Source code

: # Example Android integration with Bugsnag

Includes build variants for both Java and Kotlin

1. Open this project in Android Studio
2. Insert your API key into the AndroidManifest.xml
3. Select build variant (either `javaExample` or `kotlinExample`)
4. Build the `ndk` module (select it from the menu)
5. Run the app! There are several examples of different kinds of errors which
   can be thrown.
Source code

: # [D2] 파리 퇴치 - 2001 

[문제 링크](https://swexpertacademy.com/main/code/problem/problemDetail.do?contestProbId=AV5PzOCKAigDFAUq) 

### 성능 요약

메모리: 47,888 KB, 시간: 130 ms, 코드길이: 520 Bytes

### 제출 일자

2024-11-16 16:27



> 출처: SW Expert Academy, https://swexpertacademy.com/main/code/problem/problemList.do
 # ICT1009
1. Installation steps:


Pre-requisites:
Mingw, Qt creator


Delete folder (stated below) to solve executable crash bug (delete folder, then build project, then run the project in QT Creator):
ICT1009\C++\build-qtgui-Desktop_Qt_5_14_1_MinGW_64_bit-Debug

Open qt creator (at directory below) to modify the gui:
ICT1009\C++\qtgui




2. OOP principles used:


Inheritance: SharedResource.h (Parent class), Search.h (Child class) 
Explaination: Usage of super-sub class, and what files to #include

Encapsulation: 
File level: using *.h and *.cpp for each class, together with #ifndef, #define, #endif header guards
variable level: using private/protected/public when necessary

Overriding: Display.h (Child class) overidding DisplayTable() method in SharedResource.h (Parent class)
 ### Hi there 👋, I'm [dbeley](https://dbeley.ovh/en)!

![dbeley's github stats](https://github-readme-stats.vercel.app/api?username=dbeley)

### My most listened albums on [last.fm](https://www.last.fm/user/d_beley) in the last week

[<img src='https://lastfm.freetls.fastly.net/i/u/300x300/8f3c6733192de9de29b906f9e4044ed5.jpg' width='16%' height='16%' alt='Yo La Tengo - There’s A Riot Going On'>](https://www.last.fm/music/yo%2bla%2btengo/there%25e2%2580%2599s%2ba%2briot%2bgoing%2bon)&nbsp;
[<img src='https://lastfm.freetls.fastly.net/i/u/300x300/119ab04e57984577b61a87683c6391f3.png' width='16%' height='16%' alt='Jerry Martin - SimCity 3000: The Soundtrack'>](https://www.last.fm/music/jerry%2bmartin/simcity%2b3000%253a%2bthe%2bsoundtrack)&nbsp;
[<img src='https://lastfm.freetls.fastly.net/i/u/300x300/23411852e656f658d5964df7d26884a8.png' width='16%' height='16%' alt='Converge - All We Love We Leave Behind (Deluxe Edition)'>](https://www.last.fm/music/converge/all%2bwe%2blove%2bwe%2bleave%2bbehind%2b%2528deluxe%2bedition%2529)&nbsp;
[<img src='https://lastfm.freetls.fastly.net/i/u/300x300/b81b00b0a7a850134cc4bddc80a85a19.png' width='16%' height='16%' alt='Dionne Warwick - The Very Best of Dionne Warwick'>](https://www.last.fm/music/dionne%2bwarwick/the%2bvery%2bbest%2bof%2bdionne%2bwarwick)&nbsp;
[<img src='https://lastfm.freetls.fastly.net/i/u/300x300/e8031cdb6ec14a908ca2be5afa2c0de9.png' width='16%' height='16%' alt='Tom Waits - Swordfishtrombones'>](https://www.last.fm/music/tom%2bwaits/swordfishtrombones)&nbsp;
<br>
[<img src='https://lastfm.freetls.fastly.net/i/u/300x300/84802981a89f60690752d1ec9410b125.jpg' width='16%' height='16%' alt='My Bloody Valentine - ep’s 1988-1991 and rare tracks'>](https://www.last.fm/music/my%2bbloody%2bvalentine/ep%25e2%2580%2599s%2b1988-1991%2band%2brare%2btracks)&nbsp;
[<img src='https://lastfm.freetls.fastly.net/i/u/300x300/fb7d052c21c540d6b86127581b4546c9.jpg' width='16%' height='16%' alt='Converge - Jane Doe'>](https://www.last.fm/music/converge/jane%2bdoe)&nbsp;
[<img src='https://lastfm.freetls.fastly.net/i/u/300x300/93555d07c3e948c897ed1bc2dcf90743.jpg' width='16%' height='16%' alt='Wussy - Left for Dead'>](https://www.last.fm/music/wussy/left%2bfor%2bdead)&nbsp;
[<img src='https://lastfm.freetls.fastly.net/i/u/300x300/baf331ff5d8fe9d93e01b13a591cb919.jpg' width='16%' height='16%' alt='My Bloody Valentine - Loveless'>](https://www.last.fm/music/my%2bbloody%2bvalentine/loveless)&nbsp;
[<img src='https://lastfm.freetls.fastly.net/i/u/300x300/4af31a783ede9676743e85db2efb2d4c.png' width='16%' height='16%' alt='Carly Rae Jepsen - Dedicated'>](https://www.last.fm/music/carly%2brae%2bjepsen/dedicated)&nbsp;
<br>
——————————
Within the material above, copy exactly the lines from the line that holds "2. Insert your" up to and including the line that holds "2. OOP principles".

2. Insert your API key into the AndroidManifest.xml
3. Select build variant (either `javaExample` or `kotlinExample`)
4. Build the `ndk` module (select it from the menu)
5. Run the app! There are several examples of different kinds of errors which
   can be thrown.
Source code

: # [D2] 파리 퇴치 - 2001 

[문제 링크](https://swexpertacademy.com/main/code/problem/problemDetail.do?contestProbId=AV5PzOCKAigDFAUq) 

### 성능 요약

메모리: 47,888 KB, 시간: 130 ms, 코드길이: 520 Bytes

### 제출 일자

2024-11-16 16:27



> 출처: SW Expert Academy, https://swexpertacademy.com/main/code/problem/problemList.do
 # ICT1009
1. Installation steps:


Pre-requisites:
Mingw, Qt creator


Delete folder (stated below) to solve executable crash bug (delete folder, then build project, then run the project in QT Creator):
ICT1009\C++\build-qtgui-Desktop_Qt_5_14_1_MinGW_64_bit-Debug

Open qt creator (at directory below) to modify the gui:
ICT1009\C++\qtgui




2. OOP principles used:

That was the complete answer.